**EXERCISE DATA**
»»

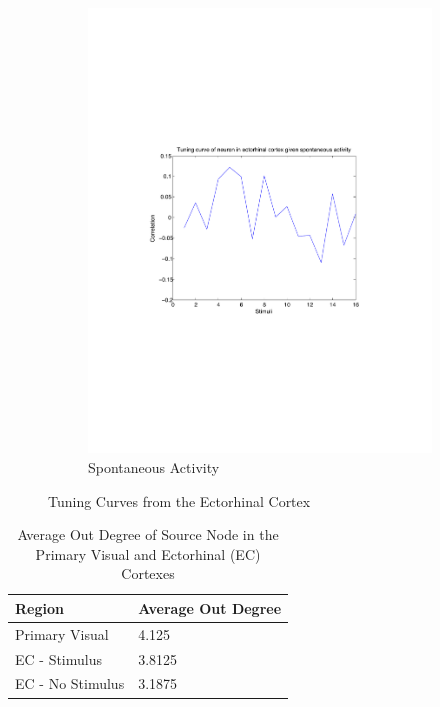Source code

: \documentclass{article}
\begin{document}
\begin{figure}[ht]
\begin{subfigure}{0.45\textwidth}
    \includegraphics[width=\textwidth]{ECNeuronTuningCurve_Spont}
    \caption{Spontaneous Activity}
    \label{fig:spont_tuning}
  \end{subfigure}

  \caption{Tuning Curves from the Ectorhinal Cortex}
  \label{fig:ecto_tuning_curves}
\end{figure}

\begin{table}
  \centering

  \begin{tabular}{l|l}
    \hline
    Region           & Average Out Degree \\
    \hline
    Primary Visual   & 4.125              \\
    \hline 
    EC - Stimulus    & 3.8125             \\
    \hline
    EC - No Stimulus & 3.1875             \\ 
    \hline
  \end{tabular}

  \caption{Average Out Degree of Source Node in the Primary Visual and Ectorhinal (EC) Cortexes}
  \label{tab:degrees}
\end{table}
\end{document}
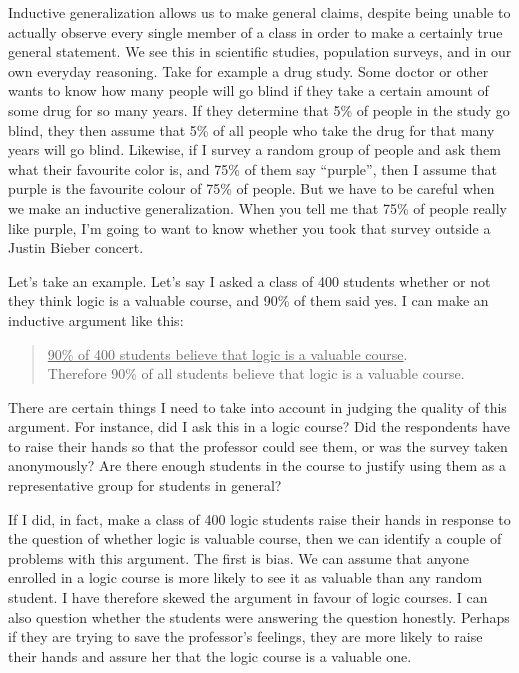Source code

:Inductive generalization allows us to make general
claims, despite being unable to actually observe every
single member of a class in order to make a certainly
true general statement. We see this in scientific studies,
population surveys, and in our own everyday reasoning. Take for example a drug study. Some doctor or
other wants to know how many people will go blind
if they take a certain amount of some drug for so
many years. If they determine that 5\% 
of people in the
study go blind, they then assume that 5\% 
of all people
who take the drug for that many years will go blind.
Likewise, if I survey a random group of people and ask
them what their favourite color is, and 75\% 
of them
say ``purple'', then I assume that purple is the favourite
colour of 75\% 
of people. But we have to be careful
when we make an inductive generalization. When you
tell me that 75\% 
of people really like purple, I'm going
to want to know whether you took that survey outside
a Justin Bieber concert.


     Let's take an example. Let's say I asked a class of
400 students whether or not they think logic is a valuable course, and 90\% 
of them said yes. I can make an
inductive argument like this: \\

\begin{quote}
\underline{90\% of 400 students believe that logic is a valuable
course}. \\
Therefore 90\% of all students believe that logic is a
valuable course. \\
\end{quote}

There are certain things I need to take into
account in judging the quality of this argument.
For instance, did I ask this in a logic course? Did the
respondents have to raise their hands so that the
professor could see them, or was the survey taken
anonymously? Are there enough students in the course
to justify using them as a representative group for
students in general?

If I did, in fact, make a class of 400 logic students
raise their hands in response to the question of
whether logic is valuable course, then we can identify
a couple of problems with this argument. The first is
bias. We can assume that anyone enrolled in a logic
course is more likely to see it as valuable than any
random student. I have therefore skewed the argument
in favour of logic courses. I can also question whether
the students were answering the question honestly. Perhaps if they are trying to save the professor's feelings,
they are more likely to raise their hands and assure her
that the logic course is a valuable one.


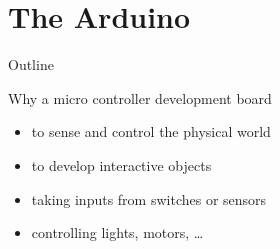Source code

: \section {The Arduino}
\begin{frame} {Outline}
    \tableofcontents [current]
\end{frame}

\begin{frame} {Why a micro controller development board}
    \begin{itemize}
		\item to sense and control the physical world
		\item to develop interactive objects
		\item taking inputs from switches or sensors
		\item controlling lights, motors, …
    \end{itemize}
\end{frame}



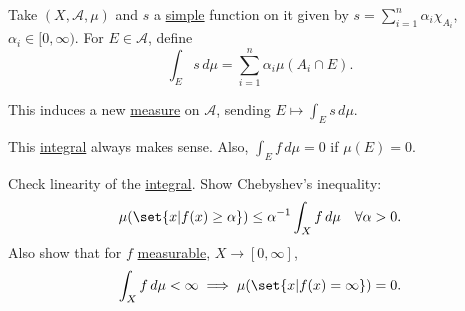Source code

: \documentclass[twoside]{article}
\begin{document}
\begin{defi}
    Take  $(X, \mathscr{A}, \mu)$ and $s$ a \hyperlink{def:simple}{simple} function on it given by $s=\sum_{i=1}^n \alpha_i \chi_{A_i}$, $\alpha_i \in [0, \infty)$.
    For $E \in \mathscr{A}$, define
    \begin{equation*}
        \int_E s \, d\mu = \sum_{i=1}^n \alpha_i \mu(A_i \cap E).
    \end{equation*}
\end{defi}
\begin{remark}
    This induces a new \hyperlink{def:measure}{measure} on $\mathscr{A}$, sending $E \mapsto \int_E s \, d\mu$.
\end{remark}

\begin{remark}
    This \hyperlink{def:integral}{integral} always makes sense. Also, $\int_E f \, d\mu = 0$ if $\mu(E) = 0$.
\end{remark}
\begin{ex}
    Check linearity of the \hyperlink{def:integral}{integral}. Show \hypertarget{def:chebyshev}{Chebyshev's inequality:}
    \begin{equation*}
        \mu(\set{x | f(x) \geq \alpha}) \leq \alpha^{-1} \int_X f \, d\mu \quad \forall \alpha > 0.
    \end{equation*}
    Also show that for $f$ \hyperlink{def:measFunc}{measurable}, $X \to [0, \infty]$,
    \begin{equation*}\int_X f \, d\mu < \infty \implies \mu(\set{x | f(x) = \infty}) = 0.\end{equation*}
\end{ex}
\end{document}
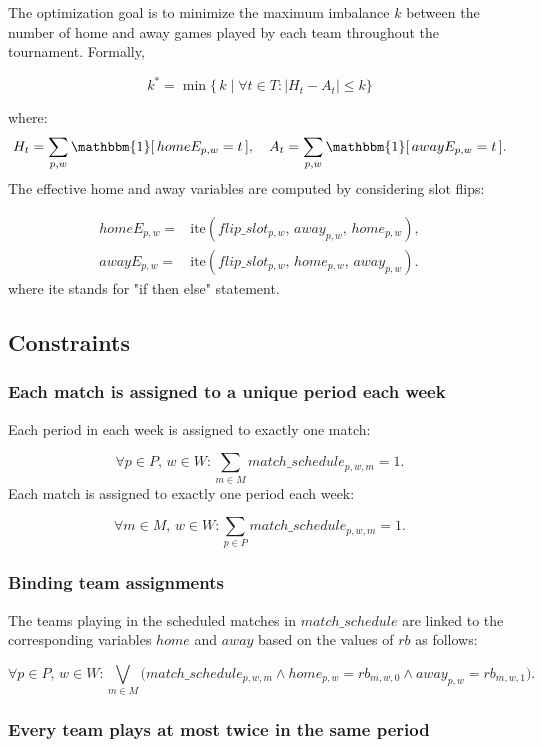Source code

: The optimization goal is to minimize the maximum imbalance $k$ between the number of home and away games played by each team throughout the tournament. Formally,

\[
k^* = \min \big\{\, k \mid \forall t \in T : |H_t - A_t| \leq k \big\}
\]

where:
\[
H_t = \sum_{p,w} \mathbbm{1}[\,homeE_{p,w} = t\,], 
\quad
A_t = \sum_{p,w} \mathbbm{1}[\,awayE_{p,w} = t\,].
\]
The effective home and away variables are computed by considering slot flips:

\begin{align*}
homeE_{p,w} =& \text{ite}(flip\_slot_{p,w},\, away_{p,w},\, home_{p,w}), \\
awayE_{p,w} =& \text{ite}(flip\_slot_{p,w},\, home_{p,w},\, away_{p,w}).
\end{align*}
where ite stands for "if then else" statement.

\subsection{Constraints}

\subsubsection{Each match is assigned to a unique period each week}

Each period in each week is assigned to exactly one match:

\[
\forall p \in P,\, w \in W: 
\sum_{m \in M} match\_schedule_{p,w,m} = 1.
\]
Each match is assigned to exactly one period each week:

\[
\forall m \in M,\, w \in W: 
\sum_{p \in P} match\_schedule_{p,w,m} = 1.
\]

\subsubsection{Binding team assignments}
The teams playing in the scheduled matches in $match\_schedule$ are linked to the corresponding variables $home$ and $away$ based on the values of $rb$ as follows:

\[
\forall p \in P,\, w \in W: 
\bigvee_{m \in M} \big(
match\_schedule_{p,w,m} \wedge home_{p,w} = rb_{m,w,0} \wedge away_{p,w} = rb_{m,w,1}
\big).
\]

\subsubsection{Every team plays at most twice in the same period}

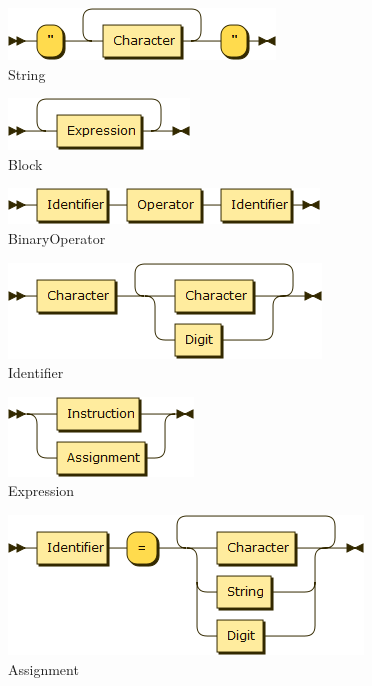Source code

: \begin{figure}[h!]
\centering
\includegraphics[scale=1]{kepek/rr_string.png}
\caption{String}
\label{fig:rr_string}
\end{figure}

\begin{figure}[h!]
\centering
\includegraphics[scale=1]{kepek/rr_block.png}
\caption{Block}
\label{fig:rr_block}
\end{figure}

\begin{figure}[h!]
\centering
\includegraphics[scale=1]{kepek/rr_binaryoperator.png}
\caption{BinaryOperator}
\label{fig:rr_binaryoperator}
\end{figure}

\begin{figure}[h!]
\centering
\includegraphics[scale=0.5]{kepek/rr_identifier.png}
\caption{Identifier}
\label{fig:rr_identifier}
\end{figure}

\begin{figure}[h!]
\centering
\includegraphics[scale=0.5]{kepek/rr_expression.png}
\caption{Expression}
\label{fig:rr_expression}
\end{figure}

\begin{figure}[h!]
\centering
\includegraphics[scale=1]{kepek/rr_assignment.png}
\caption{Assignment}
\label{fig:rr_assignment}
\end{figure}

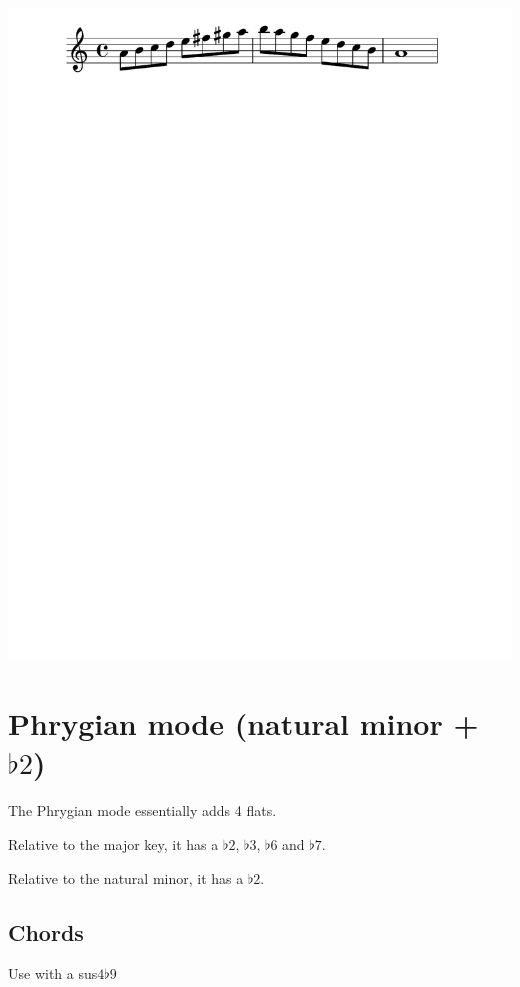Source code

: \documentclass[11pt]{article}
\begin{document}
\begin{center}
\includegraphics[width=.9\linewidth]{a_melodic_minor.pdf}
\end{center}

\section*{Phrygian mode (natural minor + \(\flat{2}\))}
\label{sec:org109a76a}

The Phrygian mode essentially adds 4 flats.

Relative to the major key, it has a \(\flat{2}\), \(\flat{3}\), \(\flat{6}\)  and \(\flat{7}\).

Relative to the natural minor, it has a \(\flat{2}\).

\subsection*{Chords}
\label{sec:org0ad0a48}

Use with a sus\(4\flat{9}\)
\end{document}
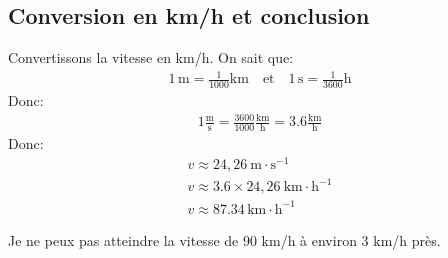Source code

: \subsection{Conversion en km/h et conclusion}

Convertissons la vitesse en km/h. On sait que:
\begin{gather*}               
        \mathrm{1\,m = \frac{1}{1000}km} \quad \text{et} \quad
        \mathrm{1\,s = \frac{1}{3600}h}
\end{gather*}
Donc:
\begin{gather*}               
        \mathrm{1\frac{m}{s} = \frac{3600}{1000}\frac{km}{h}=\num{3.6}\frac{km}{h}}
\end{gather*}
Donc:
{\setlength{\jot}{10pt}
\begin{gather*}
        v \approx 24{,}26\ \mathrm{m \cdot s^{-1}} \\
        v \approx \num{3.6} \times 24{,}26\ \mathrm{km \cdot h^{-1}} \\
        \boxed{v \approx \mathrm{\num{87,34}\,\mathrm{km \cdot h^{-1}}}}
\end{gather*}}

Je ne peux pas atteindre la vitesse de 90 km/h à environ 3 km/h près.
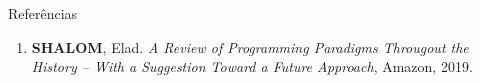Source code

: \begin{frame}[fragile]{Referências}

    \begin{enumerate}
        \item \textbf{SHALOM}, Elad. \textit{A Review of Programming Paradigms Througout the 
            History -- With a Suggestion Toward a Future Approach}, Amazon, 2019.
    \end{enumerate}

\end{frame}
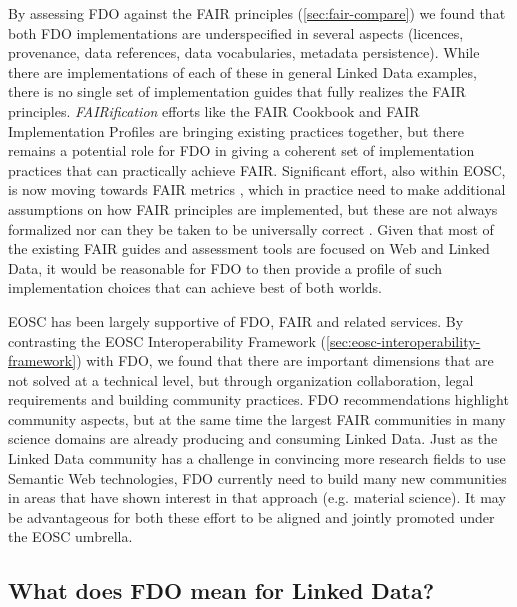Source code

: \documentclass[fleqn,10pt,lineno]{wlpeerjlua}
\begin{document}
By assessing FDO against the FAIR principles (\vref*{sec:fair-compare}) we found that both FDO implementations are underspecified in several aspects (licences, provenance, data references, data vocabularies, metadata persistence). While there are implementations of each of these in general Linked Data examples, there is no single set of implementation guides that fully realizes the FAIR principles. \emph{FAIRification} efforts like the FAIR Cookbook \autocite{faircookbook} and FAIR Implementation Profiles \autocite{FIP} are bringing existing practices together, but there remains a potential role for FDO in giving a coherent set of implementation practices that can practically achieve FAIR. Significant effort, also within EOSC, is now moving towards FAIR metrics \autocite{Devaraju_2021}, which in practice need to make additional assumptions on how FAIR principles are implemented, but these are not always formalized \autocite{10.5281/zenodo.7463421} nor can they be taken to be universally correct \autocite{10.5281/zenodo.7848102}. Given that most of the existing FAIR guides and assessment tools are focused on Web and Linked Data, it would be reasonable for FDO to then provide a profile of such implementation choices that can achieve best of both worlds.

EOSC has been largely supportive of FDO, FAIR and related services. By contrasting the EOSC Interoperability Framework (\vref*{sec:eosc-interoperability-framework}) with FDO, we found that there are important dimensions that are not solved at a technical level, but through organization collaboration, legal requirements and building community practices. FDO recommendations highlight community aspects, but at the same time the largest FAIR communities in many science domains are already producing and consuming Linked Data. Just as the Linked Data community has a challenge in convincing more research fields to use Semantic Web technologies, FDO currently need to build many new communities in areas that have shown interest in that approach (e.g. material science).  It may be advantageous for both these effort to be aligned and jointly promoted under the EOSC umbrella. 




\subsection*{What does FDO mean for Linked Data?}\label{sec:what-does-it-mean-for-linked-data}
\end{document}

««

**PROMPT**
What is the number of lines in the data that include "Relative"? Respond with that number and no other text.

**OUTPUT FOR THIS TASK**
2